Some students will not go to school on Monday. Five private Parisian institutions must postpone their return due to the consequences of the lead contamination caused by the fire of Notre-Dame de Paris.
Friday, the Regional Health Agency (ARS) of Ile-de-France recommended in a release new lead detection analysis for these five institutions of the diocese of Paris. The ARS considers that samples taken are not sufficient. The rectorate immediately asked "the postponement of the return, scheduled for Monday, for the following schools: St. Catherine (5th), St. Clotilde (7th), Saint-Jean-Gabriel (4th), St. Thomas Aquinas ( 7th), Saint-Victor (5th), until all the establishments concerned present the required guarantees of safety ".
In Sainte-Catherine School, "the values found in the rooms accessible to children are for some high". "The average of the observed values is greater than the threshold of 70μg / m²" and "a screening test is recommended".
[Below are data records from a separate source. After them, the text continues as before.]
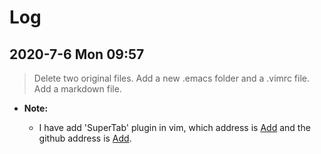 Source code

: # Log

2020-7-6 Mon 09:57
--------------------

> Delete two original files.
> Add a new .emacs folder and a .vimrc file.
> Add a markdown file.

- **Note:**
  
  - I have add 'SuperTab' plugin in vim, which address is [Add](https://www.vim.org/scripts/script.php?script_id=1643) and the github address is [Add](https://github.com/ervandew/supertab).
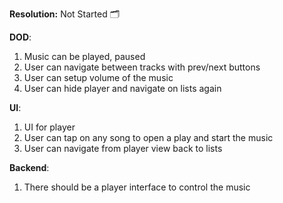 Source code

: **Resolution:** Not Started 🗂️

**DOD**:
1. Music can be played, paused
2. User can navigate between tracks with prev/next buttons
3. User can setup volume of the music
4. User can hide player and navigate on lists again

**UI**:
1. UI for player
2. User can tap on any song to open a play and start the music
3. User can navigate from player view back to lists

**Backend**:
1. There should be a player interface to control the music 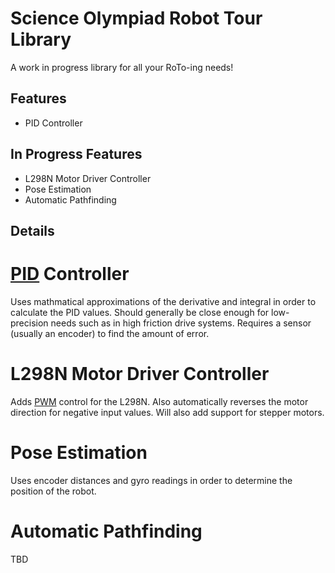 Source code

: # Science Olympiad Robot Tour Library
A work in progress library for all your RoTo-ing needs!

## Features
- PID Controller

## In Progress Features
- L298N Motor Driver Controller
- Pose Estimation
- Automatic Pathfinding

## Details

# [PID](https://en.wikipedia.org/wiki/Proportional%E2%80%93integral%E2%80%93derivative_controller) Controller
Uses mathmatical approximations of the derivative and integral in order to calculate the PID values.
Should generally be close enough for low-precision needs such as in high friction drive systems.
Requires a sensor (usually an encoder) to find the amount of error.

# L298N Motor Driver Controller
Adds [PWM](https://en.wikipedia.org/wiki/Pulse-width_modulation) control for the L298N. Also automatically reverses
the motor direction for negative input values. Will also add support for stepper motors.

# Pose Estimation
Uses encoder distances and gyro readings in order to determine the position of the robot.

# Automatic Pathfinding
TBD
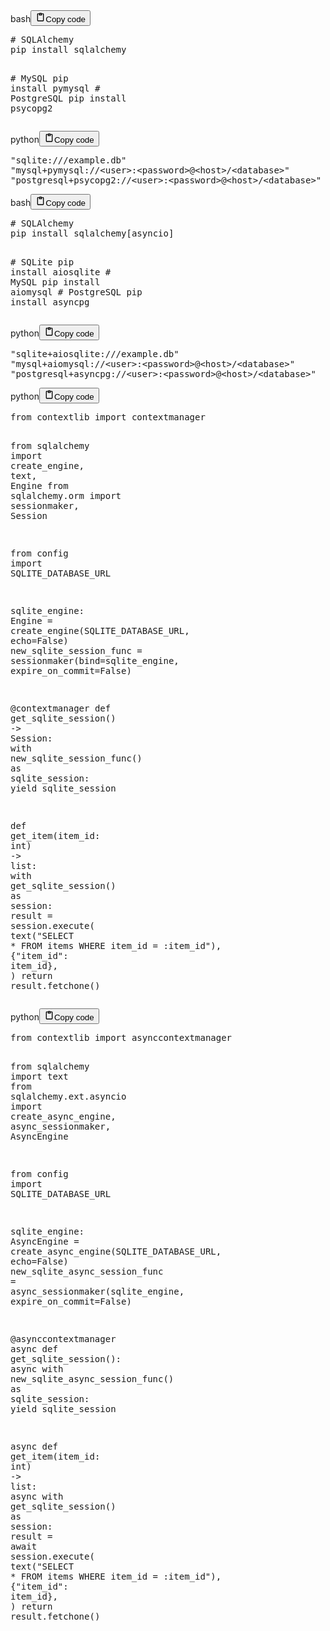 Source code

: <div class="code_element"><div class="lang_line"><text>bash</text><button class="copy_code_button" onclick="CopyCode(this)"><svg style="width: 1.2em;height: 1.2em;" aria-hidden="true" xmlns="http://www.w3.org/2000/svg" fill="none" viewBox="0 0 24 24"><path stroke="currentColor" stroke-linecap="round" stroke-linejoin="round" stroke-width="2" d="M15 4h3a1 1 0 0 1 1 1v15a1 1 0 0 1-1 1H6a1 1 0 0 1-1-1V5a1 1 0 0 1 1-1h3m0 3h6m-5-4v4h4V3h-4Z"/></svg><text class="unselectable">Copy code</text></button></div><div class="code language-bash"><div class="highlight"><pre><span></span><span class="c1"># SQLAlchemy</span>
pip<span class="w"> </span>install<span class="w"> </span>sqlalchemy

<span class="c1"># MySQL</span>
pip<span class="w"> </span>install<span class="w"> </span>pymysql
<span class="c1"># PostgreSQL</span>
pip<span class="w"> </span>install<span class="w"> </span>psycopg2
</pre></div></div></div>

<div class="code_element"><div class="lang_line"><text>python</text><button class="copy_code_button" onclick="CopyCode(this)"><svg style="width: 1.2em;height: 1.2em;" aria-hidden="true" xmlns="http://www.w3.org/2000/svg" fill="none" viewBox="0 0 24 24"><path stroke="currentColor" stroke-linecap="round" stroke-linejoin="round" stroke-width="2" d="M15 4h3a1 1 0 0 1 1 1v15a1 1 0 0 1-1 1H6a1 1 0 0 1-1-1V5a1 1 0 0 1 1-1h3m0 3h6m-5-4v4h4V3h-4Z"/></svg><text class="unselectable">Copy code</text></button></div><div class="code language-python"><div class="highlight"><pre><span></span><span class="s2">&quot;sqlite:///example.db&quot;</span>
<span class="s2">&quot;mysql+pymysql://&lt;user&gt;:&lt;password&gt;@&lt;host&gt;/&lt;database&gt;&quot;</span>
<span class="s2">&quot;postgresql+psycopg2://&lt;user&gt;:&lt;password&gt;@&lt;host&gt;/&lt;database&gt;&quot;</span>
</pre></div></div></div>

<div class="code_element"><div class="lang_line"><text>bash</text><button class="copy_code_button" onclick="CopyCode(this)"><svg style="width: 1.2em;height: 1.2em;" aria-hidden="true" xmlns="http://www.w3.org/2000/svg" fill="none" viewBox="0 0 24 24"><path stroke="currentColor" stroke-linecap="round" stroke-linejoin="round" stroke-width="2" d="M15 4h3a1 1 0 0 1 1 1v15a1 1 0 0 1-1 1H6a1 1 0 0 1-1-1V5a1 1 0 0 1 1-1h3m0 3h6m-5-4v4h4V3h-4Z"/></svg><text class="unselectable">Copy code</text></button></div><div class="code language-bash"><div class="highlight"><pre><span></span><span class="c1"># SQLAlchemy</span>
pip<span class="w"> </span>install<span class="w"> </span>sqlalchemy<span class="o">[</span>asyncio<span class="o">]</span>

<span class="c1"># SQLite</span>
pip<span class="w"> </span>install<span class="w"> </span>aiosqlite
<span class="c1"># MySQL</span>
pip<span class="w"> </span>install<span class="w"> </span>aiomysql
<span class="c1"># PostgreSQL</span>
pip<span class="w"> </span>install<span class="w"> </span>asyncpg
</pre></div></div></div>

<div class="code_element"><div class="lang_line"><text>python</text><button class="copy_code_button" onclick="CopyCode(this)"><svg style="width: 1.2em;height: 1.2em;" aria-hidden="true" xmlns="http://www.w3.org/2000/svg" fill="none" viewBox="0 0 24 24"><path stroke="currentColor" stroke-linecap="round" stroke-linejoin="round" stroke-width="2" d="M15 4h3a1 1 0 0 1 1 1v15a1 1 0 0 1-1 1H6a1 1 0 0 1-1-1V5a1 1 0 0 1 1-1h3m0 3h6m-5-4v4h4V3h-4Z"/></svg><text class="unselectable">Copy code</text></button></div><div class="code language-python"><div class="highlight"><pre><span></span><span class="s2">&quot;sqlite+aiosqlite:///example.db&quot;</span>
<span class="s2">&quot;mysql+aiomysql://&lt;user&gt;:&lt;password&gt;@&lt;host&gt;/&lt;database&gt;&quot;</span>
<span class="s2">&quot;postgresql+asyncpg://&lt;user&gt;:&lt;password&gt;@&lt;host&gt;/&lt;database&gt;&quot;</span>
</pre></div></div></div>

<div class="code_element"><div class="lang_line"><text>python</text><button class="copy_code_button" onclick="CopyCode(this)"><svg style="width: 1.2em;height: 1.2em;" aria-hidden="true" xmlns="http://www.w3.org/2000/svg" fill="none" viewBox="0 0 24 24"><path stroke="currentColor" stroke-linecap="round" stroke-linejoin="round" stroke-width="2" d="M15 4h3a1 1 0 0 1 1 1v15a1 1 0 0 1-1 1H6a1 1 0 0 1-1-1V5a1 1 0 0 1 1-1h3m0 3h6m-5-4v4h4V3h-4Z"/></svg><text class="unselectable">Copy code</text></button></div><div class="code language-python"><div class="highlight"><pre><span></span><span class="kn">from</span> <span class="nn">contextlib</span> <span class="kn">import</span> <span class="n">contextmanager</span>

<span class="kn">from</span> <span class="nn">sqlalchemy</span> <span class="kn">import</span> <span class="n">create_engine</span><span class="p">,</span> <span class="n">text</span><span class="p">,</span> <span class="n">Engine</span>
<span class="kn">from</span> <span class="nn">sqlalchemy.orm</span> <span class="kn">import</span> <span class="n">sessionmaker</span><span class="p">,</span> <span class="n">Session</span>

<span class="kn">from</span> <span class="nn">config</span> <span class="kn">import</span> <span class="n">SQLITE_DATABASE_URL</span>


<span class="n">sqlite_engine</span><span class="p">:</span> <span class="n">Engine</span> <span class="o">=</span> <span class="n">create_engine</span><span class="p">(</span><span class="n">SQLITE_DATABASE_URL</span><span class="p">,</span> <span class="n">echo</span><span class="o">=</span><span class="kc">False</span><span class="p">)</span>
<span class="n">new_sqlite_session_func</span> <span class="o">=</span> <span class="n">sessionmaker</span><span class="p">(</span><span class="n">bind</span><span class="o">=</span><span class="n">sqlite_engine</span><span class="p">,</span> <span class="n">expire_on_commit</span><span class="o">=</span><span class="kc">False</span><span class="p">)</span>


<span class="nd">@contextmanager</span>
<span class="k">def</span> <span class="nf">get_sqlite_session</span><span class="p">()</span> <span class="o">-&gt;</span> <span class="n">Session</span><span class="p">:</span>
    <span class="k">with</span> <span class="n">new_sqlite_session_func</span><span class="p">()</span> <span class="k">as</span> <span class="n">sqlite_session</span><span class="p">:</span>
        <span class="k">yield</span> <span class="n">sqlite_session</span>


<span class="k">def</span> <span class="nf">get_item</span><span class="p">(</span><span class="n">item_id</span><span class="p">:</span> <span class="nb">int</span><span class="p">)</span> <span class="o">-&gt;</span> <span class="nb">list</span><span class="p">:</span>
    <span class="k">with</span> <span class="n">get_sqlite_session</span><span class="p">()</span> <span class="k">as</span> <span class="n">session</span><span class="p">:</span>
        <span class="n">result</span> <span class="o">=</span> <span class="n">session</span><span class="o">.</span><span class="n">execute</span><span class="p">(</span>
            <span class="n">text</span><span class="p">(</span><span class="s2">&quot;SELECT * FROM items WHERE item_id = :item_id&quot;</span><span class="p">),</span>
            <span class="p">{</span><span class="s2">&quot;item_id&quot;</span><span class="p">:</span> <span class="n">item_id</span><span class="p">},</span>
        <span class="p">)</span>
        <span class="k">return</span> <span class="n">result</span><span class="o">.</span><span class="n">fetchone</span><span class="p">()</span>
</pre></div></div></div>

<div class="code_element"><div class="lang_line"><text>python</text><button class="copy_code_button" onclick="CopyCode(this)"><svg style="width: 1.2em;height: 1.2em;" aria-hidden="true" xmlns="http://www.w3.org/2000/svg" fill="none" viewBox="0 0 24 24"><path stroke="currentColor" stroke-linecap="round" stroke-linejoin="round" stroke-width="2" d="M15 4h3a1 1 0 0 1 1 1v15a1 1 0 0 1-1 1H6a1 1 0 0 1-1-1V5a1 1 0 0 1 1-1h3m0 3h6m-5-4v4h4V3h-4Z"/></svg><text class="unselectable">Copy code</text></button></div><div class="code language-python"><div class="highlight"><pre><span></span><span class="kn">from</span> <span class="nn">contextlib</span> <span class="kn">import</span> <span class="n">asynccontextmanager</span>

<span class="kn">from</span> <span class="nn">sqlalchemy</span> <span class="kn">import</span> <span class="n">text</span>
<span class="kn">from</span> <span class="nn">sqlalchemy.ext.asyncio</span> <span class="kn">import</span> <span class="n">create_async_engine</span><span class="p">,</span> <span class="n">async_sessionmaker</span><span class="p">,</span> <span class="n">AsyncEngine</span>

<span class="kn">from</span> <span class="nn">config</span> <span class="kn">import</span> <span class="n">SQLITE_DATABASE_URL</span>


<span class="n">sqlite_engine</span><span class="p">:</span> <span class="n">AsyncEngine</span> <span class="o">=</span> <span class="n">create_async_engine</span><span class="p">(</span><span class="n">SQLITE_DATABASE_URL</span><span class="p">,</span> <span class="n">echo</span><span class="o">=</span><span class="kc">False</span><span class="p">)</span>
<span class="n">new_sqlite_async_session_func</span> <span class="o">=</span> <span class="n">async_sessionmaker</span><span class="p">(</span><span class="n">sqlite_engine</span><span class="p">,</span> <span class="n">expire_on_commit</span><span class="o">=</span><span class="kc">False</span><span class="p">)</span>


<span class="nd">@asynccontextmanager</span>
<span class="k">async</span> <span class="k">def</span> <span class="nf">get_sqlite_session</span><span class="p">():</span>
    <span class="k">async</span> <span class="k">with</span> <span class="n">new_sqlite_async_session_func</span><span class="p">()</span> <span class="k">as</span> <span class="n">sqlite_session</span><span class="p">:</span>
        <span class="k">yield</span> <span class="n">sqlite_session</span>


<span class="k">async</span> <span class="k">def</span> <span class="nf">get_item</span><span class="p">(</span><span class="n">item_id</span><span class="p">:</span> <span class="nb">int</span><span class="p">)</span> <span class="o">-&gt;</span> <span class="nb">list</span><span class="p">:</span>
    <span class="k">async</span> <span class="k">with</span> <span class="n">get_sqlite_session</span><span class="p">()</span> <span class="k">as</span> <span class="n">session</span><span class="p">:</span>
        <span class="n">result</span> <span class="o">=</span> <span class="k">await</span> <span class="n">session</span><span class="o">.</span><span class="n">execute</span><span class="p">(</span>
            <span class="n">text</span><span class="p">(</span><span class="s2">&quot;SELECT * FROM items WHERE item_id = :item_id&quot;</span><span class="p">),</span>
            <span class="p">{</span><span class="s2">&quot;item_id&quot;</span><span class="p">:</span> <span class="n">item_id</span><span class="p">},</span>
        <span class="p">)</span>
        <span class="k">return</span> <span class="n">result</span><span class="o">.</span><span class="n">fetchone</span><span class="p">()</span>
</pre></div></div></div>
"Degraded paints" containing lead should not be the subject of work and "new cleanings reinforced followed by new analyzes" to be implemented.
Concerning the Saint-Victor school, a high value of lead has been identified in a space of an outdoor courtyard, and a screening test is recommended. This yard will have to remain inaccessible as long as it has not been cleaned, recommends the ARS.
A first health advisory of 7 June concerned all schools receiving young children near the cathedral. Since 18 July, the perimeter had been extended to structures "within a radius of 300m around any point on which a value greater than 5000μg / m2 would be found on the road". This protocol was implemented by the City of Paris for public schools.
"To date, all public institutions comply with safety standards and welcome their students Monday, September 2," said the rectorate.
About 260 children enrolled in the districts near the cathedral have achieved a blood lead since the fire that melted several hundred tons of this metal, said Wednesday the health authorities.
Three cases of children with too much lead in the blood have been announced, but no link can be found with the fire of Notre-Dame.
A family had on Wednesday sued the school Sainte-Clotilde, to request a diagnosis on the pollution of the establishment and, if necessary, remediation measures.